» **TRY IT**:
Copy the entries exactly. Their pictures do not belong in the copy.

(DATA IN THIS EXERCISE begins)

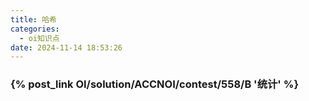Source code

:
 ```yaml
---
title: 哈希
categories:
  - oi知识点
date: 2024-11-14 18:53:26
---
```


### {% post_link OI/solution/ACCNOI/contest/558/B '统计' %}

(DATA IN THIS EXERCISE ends)

» **THE COMPLETED TASK**:
Source code

:
 ```yaml
---
title: 哈希
categories:
  - oi知识点
date: 2024-11-14 18:53:26
---
```


### {% post_link OI/solution/ACCNOI/contest/558/B '统计' %}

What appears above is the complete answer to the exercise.